NYC Report Critical of Public Housing Agency

Bureaucratic and rigid practices make the agency far less efficient than private property management companies, the report said, and the authors urged managers to decentralize operations so resources could be deployed more efficiently

The city's public housing authority is beset by inefficient management and bureaucratic practices that contribute to a growing repair backlog of hundreds of thousands of work orders, a city-hired consultant said in a report made public Thursday. 
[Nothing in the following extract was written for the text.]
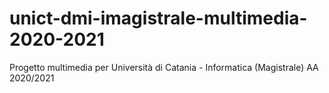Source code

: # unict-dmi-imagistrale-multimedia-2020-2021
Progetto multimedia per Università di Catania - Informatica (Magistrale) AA 2020/2021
City Housing Authority Commissioner John Rhea said following the release that he will seek to overhaul the agency's board, and officials stressed that some of the recommended changes in the report by The Boston Consulting Group were already under way.
 
Two city Housing Authority board appointees were replaced with volunteers following Thursday's critical report of the agency.
 
City Council Speaker Christine Quinn and others had called for the report's release after a series of articles recently published in the Daily News that were critical of the agency. Mayor Michael Bloomberg said the report was released as soon as it was ready.
 
It found that problems with the authority's property management practices were contributing to a repair backlog that has already reached about 330,000 work orders. Additionally, poor procurement practices mean that the agency is paying differing prices for the same items — with prices for a gallon of white paint ranging from $8 to $28, according to the report.
 
Bureaucratic and rigid practices make the agency far less efficient than private property management companies, the report said, and the authors urged managers to decentralize operations so resources could be deployed more efficiently.
 
Bloomberg defended the agency Thursday, saying it faced significant challenges because of federal budget cuts. Despite that, he said, emergency repairs are being completed in record time.
 
"Unlike virtually every other city, we are not walking away from our public housing," Bloomberg said. "We're working to make our public housing better and bigger, and we're having to do it when everybody's cutting back funding."